La méthode comparative permet à l'histoire d'apparaître dans sa perspective réelle. Ce que l'on croyait être une montagne se réduit à une taupinière, et ce pourquoi le génie national était honoré apparaît souvent comme une simple manifestation de l'esprit d'imitation. Mais le point de vue de l'histoire comparée n'est pas autre que celui de l'histoire universelle. C'est pourquoi, à mesure que l'on envisagera davantage l'histoire dans la totalité de son développement et que l'on s'habituera à étudier l'histoire particulière ou nationale en fonction de l'évolution générale, les faiblesses inhérentes à la méthode historique iront s'atténuant. Elle atteindra le maximum de la précision que son objet lui permet, si ses adeptes comprennent clairement que le but final de leurs efforts est l'élaboration scientifique de l'histoire universelle (La tâche de l'historien, p.20-22).

 

Unification des Pays-Bas

C’est au moment où les diverses principautés des Pays-Bas viennent d’atteindre à leur pleine autonomie politique qu’on les voit, par une brusque transformation, passer sous le pouvoir d’une même dynastie, s’unir en une solide fédération monarchique et constituer, entre l’Allemagne et la France, cet État intermédiaire que les royaumes de Belgique et de Hollande représentent encore aujourd’hui sur la carte de l’Europe. Avec le début de la période bourguignonne se clôt la première partie de leur histoire et s’ouvre une ère nouvelle. Par la superposition de l’unité du souverain et du gouvernement à la multiplicité des régimes constitutionnels, elles sortent du moyen âge pour entrer dans l’époque moderne.
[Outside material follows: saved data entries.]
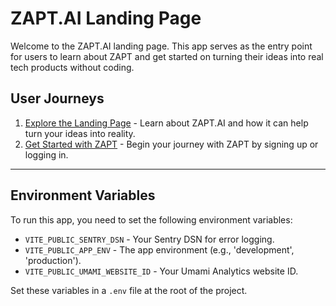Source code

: # ZAPT.AI Landing Page

Welcome to the ZAPT.AI landing page. This app serves as the entry point for users to learn about ZAPT and get started on turning their ideas into real tech products without coding.

## User Journeys

1. [Explore the Landing Page](docs/journeys/explore-landing-page.md) - Learn about ZAPT.AI and how it can help turn your ideas into reality.
2. [Get Started with ZAPT](docs/journeys/get-started.md) - Begin your journey with ZAPT by signing up or logging in.

---

## Environment Variables

To run this app, you need to set the following environment variables:

- `VITE_PUBLIC_SENTRY_DSN` - Your Sentry DSN for error logging.
- `VITE_PUBLIC_APP_ENV` - The app environment (e.g., 'development', 'production').
- `VITE_PUBLIC_UMAMI_WEBSITE_ID` - Your Umami Analytics website ID.

Set these variables in a `.env` file at the root of the project.
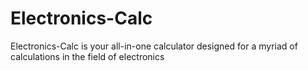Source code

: # Electronics-Calc
Electronics-Calc is your all-in-one calculator designed for a myriad of calculations in the field of electronics
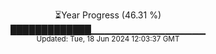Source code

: <p align="center">
⏳Year Progress (46.31 %)<br>
█████████████▁▁▁▁▁▁▁▁▁▁▁▁▁▁▁▁▁ <br>
<sub>Updated: Tue, 18 Jun 2024 12:03:37 GMT</sub>
</p>

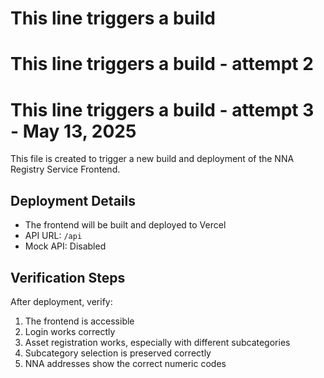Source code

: # This line triggers a build
# This line triggers a build - attempt 2
# This line triggers a build - attempt 3 - May 13, 2025

This file is created to trigger a new build and deployment of the NNA Registry Service Frontend.

## Deployment Details

- The frontend will be built and deployed to Vercel
- API URL: `/api`
- Mock API: Disabled

## Verification Steps

After deployment, verify:
1. The frontend is accessible
2. Login works correctly
3. Asset registration works, especially with different subcategories
4. Subcategory selection is preserved correctly
5. NNA addresses show the correct numeric codes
Pour rapide qu’il ait été, ce grand changement ne peut surprendre l’historien. Il lui apparaît, en effet, comme l’aboutissement naturel d’une évolution circulaire. Il devait venir un moment où la Flandre et la Lotharingie se joindraient l’une à l’autre dans cette région mitoyenne qu’elle occupent entre les peuples romans et les peuples germaniques. La différence des races ne pouvait constituer un obstacle dans ces pays où Wallons et Flamands vivaient côte à côte depuis cinq cents ans dans les mêmes cadres politiques et religieux, soumis aux mêmes influences civilisatrices, entraînés dans la même activité économique, participant au même droit et possédant des institutions analogues. Depuis l’époque franque, la frontière linguistique n’y avait jamais coïncidé avec une limite d’État et aucun des deux groupes d’hommes que séparait cette frontière n’avait jamais cherché à dominer ou à exploiter l’autre.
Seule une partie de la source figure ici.